Currently, the condition that f is bounded by a polynomial is expressed as follows.

(hfs : f =O[atTop] fun x : ℝ => x ^ s) (hfs' : (fun x => f (-x)) =O[atTop] fun x : ℝ => x ^ s)

Is there a better way to state this?

[urkud]

You can generalize this from $e^{-ax^2/2}$ to any function satisfying Asymptotics.SuperpolynomialDecay. In fact, your statement is a combination of three facts:

• if f has at most polynomial growth and g has a superpolynomial decay, then f * g has a superpolynomial decay;
• a strongly measurable function with superpolynomial decay is integrable;
• $e^{-ax^2/2}$ has superpolynomial decay.
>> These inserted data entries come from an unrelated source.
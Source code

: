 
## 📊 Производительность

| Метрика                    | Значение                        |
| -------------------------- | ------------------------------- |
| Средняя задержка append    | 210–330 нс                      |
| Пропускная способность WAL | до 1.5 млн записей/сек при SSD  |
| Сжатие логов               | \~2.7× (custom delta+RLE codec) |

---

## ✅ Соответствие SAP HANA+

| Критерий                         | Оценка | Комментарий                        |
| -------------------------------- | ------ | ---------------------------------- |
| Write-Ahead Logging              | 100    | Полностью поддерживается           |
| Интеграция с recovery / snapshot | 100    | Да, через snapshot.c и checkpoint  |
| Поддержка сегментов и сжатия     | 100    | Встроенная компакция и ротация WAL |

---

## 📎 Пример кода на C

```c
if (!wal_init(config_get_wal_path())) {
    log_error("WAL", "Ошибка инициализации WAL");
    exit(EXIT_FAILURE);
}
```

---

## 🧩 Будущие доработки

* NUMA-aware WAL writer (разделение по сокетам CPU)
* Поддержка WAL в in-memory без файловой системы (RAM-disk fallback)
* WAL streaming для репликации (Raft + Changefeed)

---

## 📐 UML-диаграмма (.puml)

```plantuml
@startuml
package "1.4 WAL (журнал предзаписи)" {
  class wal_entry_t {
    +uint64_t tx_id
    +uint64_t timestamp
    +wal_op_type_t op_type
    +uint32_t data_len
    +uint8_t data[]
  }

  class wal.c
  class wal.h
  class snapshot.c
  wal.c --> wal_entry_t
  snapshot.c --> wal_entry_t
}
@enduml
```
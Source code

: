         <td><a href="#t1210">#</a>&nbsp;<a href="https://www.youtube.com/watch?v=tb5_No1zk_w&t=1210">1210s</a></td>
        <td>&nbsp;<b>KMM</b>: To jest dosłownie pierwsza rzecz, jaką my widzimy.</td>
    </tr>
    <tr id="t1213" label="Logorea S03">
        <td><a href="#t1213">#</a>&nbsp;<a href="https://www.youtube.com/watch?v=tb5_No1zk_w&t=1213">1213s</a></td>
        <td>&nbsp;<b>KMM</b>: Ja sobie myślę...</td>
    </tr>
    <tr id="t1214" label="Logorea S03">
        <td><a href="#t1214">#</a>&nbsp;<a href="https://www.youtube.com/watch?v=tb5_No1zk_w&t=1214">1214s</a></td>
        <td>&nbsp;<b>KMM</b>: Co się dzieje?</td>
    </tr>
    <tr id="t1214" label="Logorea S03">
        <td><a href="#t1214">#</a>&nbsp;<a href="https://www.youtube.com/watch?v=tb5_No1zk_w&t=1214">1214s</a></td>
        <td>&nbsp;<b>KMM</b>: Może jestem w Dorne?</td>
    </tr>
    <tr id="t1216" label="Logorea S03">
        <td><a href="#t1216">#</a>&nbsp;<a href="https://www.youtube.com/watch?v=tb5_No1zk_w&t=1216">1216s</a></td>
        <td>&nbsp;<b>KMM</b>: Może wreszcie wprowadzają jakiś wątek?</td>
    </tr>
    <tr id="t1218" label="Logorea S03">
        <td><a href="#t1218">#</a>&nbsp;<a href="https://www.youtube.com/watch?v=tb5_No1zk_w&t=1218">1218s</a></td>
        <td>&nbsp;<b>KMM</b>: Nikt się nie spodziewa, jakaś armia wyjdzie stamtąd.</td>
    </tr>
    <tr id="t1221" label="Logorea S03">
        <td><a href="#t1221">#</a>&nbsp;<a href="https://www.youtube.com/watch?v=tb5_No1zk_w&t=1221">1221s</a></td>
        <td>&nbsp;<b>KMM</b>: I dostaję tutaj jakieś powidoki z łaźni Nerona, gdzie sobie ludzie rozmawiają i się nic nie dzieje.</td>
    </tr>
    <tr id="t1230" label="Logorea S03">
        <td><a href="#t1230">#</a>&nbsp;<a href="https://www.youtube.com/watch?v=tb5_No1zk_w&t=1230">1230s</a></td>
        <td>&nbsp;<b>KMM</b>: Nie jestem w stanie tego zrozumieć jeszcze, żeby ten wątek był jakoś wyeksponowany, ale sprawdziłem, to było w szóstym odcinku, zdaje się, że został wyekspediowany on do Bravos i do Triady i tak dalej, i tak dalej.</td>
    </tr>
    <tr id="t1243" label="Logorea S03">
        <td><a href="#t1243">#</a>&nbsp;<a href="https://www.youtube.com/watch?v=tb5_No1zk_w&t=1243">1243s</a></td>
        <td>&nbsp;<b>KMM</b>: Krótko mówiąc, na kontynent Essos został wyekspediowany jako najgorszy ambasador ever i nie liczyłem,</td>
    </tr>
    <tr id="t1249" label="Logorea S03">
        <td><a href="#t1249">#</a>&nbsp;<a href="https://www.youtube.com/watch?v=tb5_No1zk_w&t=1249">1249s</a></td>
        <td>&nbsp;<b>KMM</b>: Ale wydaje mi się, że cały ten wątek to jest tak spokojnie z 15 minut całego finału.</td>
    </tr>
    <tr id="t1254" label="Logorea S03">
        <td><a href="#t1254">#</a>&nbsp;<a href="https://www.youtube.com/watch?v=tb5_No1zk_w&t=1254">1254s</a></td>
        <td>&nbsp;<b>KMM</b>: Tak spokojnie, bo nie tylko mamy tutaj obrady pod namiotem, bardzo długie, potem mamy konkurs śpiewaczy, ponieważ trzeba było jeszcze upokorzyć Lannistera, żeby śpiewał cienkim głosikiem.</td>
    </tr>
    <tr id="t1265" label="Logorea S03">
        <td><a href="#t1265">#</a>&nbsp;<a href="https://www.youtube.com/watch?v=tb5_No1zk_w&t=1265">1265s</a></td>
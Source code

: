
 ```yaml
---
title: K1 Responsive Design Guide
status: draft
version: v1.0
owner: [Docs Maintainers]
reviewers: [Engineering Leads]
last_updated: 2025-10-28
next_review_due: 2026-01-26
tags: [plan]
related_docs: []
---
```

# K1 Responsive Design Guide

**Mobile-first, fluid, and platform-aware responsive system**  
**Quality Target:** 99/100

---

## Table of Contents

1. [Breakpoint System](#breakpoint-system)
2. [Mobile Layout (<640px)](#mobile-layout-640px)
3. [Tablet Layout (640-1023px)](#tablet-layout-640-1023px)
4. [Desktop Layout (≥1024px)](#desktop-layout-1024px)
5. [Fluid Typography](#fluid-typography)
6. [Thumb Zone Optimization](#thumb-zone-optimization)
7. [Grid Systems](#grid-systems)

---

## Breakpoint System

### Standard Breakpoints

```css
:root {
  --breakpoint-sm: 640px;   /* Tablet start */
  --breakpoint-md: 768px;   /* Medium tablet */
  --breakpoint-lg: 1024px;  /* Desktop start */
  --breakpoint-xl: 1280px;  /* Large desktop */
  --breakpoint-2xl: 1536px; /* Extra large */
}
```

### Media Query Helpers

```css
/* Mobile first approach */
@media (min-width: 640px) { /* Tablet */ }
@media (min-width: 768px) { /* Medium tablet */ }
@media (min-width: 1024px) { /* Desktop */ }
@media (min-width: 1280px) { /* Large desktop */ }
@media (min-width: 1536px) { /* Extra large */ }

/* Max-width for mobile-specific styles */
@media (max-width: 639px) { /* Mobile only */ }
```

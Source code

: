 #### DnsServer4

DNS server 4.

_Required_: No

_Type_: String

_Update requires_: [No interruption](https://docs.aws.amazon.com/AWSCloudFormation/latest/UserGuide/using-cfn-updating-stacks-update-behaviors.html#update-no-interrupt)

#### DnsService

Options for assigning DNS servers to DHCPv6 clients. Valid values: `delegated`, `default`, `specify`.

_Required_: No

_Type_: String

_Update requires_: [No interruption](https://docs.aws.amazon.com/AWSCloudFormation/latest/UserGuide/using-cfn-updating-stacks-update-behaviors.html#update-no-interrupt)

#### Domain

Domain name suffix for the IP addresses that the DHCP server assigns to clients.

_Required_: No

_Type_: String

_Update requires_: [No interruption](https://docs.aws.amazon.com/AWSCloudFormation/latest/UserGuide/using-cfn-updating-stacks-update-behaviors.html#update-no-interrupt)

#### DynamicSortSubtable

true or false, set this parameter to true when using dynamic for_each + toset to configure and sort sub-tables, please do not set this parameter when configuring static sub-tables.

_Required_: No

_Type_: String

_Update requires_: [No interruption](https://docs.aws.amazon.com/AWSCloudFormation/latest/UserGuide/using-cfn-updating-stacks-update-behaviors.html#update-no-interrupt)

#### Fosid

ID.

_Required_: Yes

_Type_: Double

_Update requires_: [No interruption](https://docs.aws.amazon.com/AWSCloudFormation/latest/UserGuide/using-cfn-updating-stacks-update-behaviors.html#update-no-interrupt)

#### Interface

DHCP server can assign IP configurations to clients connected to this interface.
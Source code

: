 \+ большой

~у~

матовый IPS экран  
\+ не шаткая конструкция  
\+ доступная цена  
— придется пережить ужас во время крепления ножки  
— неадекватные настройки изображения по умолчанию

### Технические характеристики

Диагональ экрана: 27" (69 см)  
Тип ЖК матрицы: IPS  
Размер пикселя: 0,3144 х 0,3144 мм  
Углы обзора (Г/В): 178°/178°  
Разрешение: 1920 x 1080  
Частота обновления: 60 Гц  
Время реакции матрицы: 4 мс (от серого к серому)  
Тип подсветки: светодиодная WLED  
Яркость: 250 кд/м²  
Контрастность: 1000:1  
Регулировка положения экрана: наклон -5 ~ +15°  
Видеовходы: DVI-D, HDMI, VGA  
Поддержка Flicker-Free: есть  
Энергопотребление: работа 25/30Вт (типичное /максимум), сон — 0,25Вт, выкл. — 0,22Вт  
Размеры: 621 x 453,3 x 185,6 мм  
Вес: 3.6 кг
As for ±∞, you can use either of

• a condition with atTop and a condition with atBot;
• a condition with cobounded of cocompact; this is especially useful if you're going to generalize your theorem to a finite dimensional vector space with a Haar measure;
• in the future, someone may need a stronger version with (one of the filters above) ⊓ volume.ae; this is useful if f is a coercion of an element of Lp or AEEqFun.

One more comment: a version with f : Real -> E and scalar multiplication is useful too.

[ocfnash]

@slerpyyy I'm relabeling this as "awaiting-author" as I presume you are working on Yury's suggestions. If not, please relabel back and feel free to ping for review in "PR reviews" on Zulip.